絵に常識はない。

   

絵画の世界には、いかにもそう思えるようなことで、実はそれが良くない、ということがある。絵の常識に従うと、絵の進歩の障害になる事もある。まず、いつも気になっているのが、絵を描くにはデッサンの勉強、訓練が必要という一般論である。日本の美術学校の入学試験にデッサンがある。絵を描いてみようかと思い立った多くの人がそんな考えを持つものらしい。デッサンというものが、絵の基礎になると思い込んでいる専門家も結構いる。デッサンから入ると、良くない結果になると私は考えている。20歳までならいざ知らず、普通はデッサンの勉強が却って災いする。デッサンをやるというのは、眼を訓練するということである。目がその人なりに出来上がってから、訓練するということは障害を起こす。デッサンというものを、眼に見えるものを写す技術と言い換えてもいい。移す技術だけを抜き出せば、自分の絵に至る障害になる。物を見て、写し取るなどという技術は、なければない方がいい。これは詭弁ではなく、今までやってきた結論である。ものを見るという能力を高めるためには、写し取る目はマイナス要因になる。

ただ写真的に見えているという状態は、絵とは関係のない見え方である。百姓が作物を見ている見方は、他の人には見えない。AKBの判別は、高校生なら出来ても我々にはできない。絵描きが見るということは、その人の人間を通して、絵画世界を見ているのだ。絵画に於いて「みる」ということは、自分の思想や哲学を見ているということだ。もしそっくりにやりたいなら、今の時代写真にすればいいだけである。写真より人間がやったという絵画に魅力があるとすれば、むしろ人間というフィルターにある。絵は精神の問題である。心の表現である。見えているものといっても心が育てた見え方で描くものだ。心の中にあるものだから、それを見る為には、心を育てることが何より肝心である。手の訓練としてデッサンをやるというなら、障害にならないように、ただの線を引く訓練をした方がましである。墨絵などではそういう修行がある。
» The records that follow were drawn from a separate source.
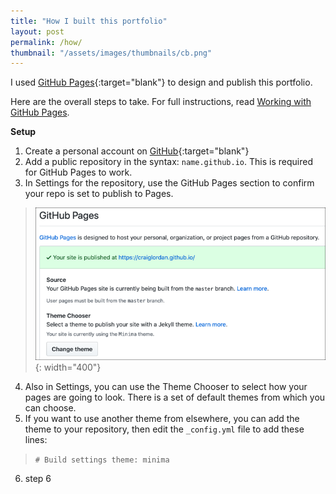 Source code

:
 ```yaml
---
title: "How I built this portfolio"
layout: post
permalink: /how/
thumbnail: "/assets/images/thumbnails/cb.png"
---
```

I used [GitHub Pages](https://pages.github.com/){:target="blank"} to design and publish this portfolio.

Here are the overall steps to take. For full instructions, read [Working with GitHub Pages](https://help.github.com/en/github/working-with-github-pages).

**Setup**
1. Create a personal account on [GitHub](https://github.com/){:target="blank"}
2. Add a public repository in the syntax: `name.github.io`. This is required for GitHub Pages to work.
3. In Settings for the repository, use the GitHub Pages section to confirm your repo is set to publish to Pages.
> ![](/assets/images/gh-settings.png){: width="400"}
4. Also in Settings, you can use the Theme Chooser to select how your pages are going to look. There is a set of default themes from which you can choose.
5. If you want to use another theme from elsewhere, you can add the theme to your repository, then edit the `_config.yml` file to add these lines:
>`# Build settings
> theme: minima`
6. step 6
絵の構図は上下2分してはならない。これも時々聞く。構図がこうあらねばならないなどという、理由は全くない。決まりによって考えることは、発想の自由を妨げるばかりである。構図というものは、自分が見えているものの、画面への取り込む骨組みである。画面という小さな世界に、宇宙を作り出そうというのだから、一般的なやり方などある訳がない。「絵を逆さにすると、バルールの狂い」が分かるという常識もある。これも愚かな絵の判別だ。バルールは、逆さにしたら崩れるのが当たり前のことだ。バルールというのは、画面の秩序であって、自然の成り立ちと整合していればいいというものではない。奥行きを要素として、扱う絵もある。平面的に色彩を構成する絵もある。別段つじつまが合っているということを、バルールというのではない。大きな画面の構成、成り立ち、ここに作者の精神が反映しているかが問題なのだ。おかしければ、自分の体が反応するまで、たくさん描くほかない。
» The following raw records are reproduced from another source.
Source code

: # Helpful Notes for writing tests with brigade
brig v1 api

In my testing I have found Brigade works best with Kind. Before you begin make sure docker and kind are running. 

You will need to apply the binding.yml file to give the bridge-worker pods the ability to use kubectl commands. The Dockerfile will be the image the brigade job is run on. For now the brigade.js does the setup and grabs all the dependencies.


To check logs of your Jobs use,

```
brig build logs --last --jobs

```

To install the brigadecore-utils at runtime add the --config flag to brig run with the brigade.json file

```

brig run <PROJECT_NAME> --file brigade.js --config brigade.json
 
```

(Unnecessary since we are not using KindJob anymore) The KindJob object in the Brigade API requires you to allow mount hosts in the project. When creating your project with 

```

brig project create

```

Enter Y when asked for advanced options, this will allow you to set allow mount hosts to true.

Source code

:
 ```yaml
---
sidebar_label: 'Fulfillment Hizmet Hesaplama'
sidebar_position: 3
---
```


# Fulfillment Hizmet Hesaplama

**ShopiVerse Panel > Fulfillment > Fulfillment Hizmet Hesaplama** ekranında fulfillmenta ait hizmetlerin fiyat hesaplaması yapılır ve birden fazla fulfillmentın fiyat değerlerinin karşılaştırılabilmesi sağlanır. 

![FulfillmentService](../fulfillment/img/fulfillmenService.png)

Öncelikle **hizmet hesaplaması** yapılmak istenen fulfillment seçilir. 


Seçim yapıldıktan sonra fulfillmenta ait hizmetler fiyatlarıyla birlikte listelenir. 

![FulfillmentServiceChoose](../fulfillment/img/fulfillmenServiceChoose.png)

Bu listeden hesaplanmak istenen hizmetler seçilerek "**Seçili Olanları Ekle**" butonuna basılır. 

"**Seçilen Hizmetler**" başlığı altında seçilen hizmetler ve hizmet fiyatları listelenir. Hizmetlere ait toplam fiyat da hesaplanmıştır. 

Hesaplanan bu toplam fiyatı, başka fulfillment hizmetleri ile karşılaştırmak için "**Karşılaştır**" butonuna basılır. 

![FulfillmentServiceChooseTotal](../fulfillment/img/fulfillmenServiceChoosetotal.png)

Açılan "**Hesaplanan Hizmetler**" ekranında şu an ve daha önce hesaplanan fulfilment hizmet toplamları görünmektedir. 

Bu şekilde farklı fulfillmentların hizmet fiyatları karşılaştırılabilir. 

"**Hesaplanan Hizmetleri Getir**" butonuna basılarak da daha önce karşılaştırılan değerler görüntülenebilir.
絵を描くということは、自由だということだ。でたらめであろうが無かろうが、自分らしくを見つける手段である。こういう絵がいい絵だという前提は、商品絵画の評価の世界のことだ。商品世界の中では、販売評価が存在する。日展でおかしなことが表面化したのは、すべて営業と権力欲のなせる業である。そういう世界から離れて、自分の為だけに行うのが、「私絵画」の世界である。自分にとって、よく出来た絵画と同じということが、価値観であるなら、絵画の常識に従えばいいだろう。私という、いまだかつてないものを求めているのが、私絵画である。芸術行為は未知なる世界に踏み込むことだ。だから面白い。人に褒められたところで、それまでのことだ。自分自身へたどり着く為には、一切の絵の常識を取り払うことだ。そして、眼を育てる。それは自分の人間を深める以外にない。そのやり方の本当のところは分らないが、私は日々真剣に生きるというほかないと思っている。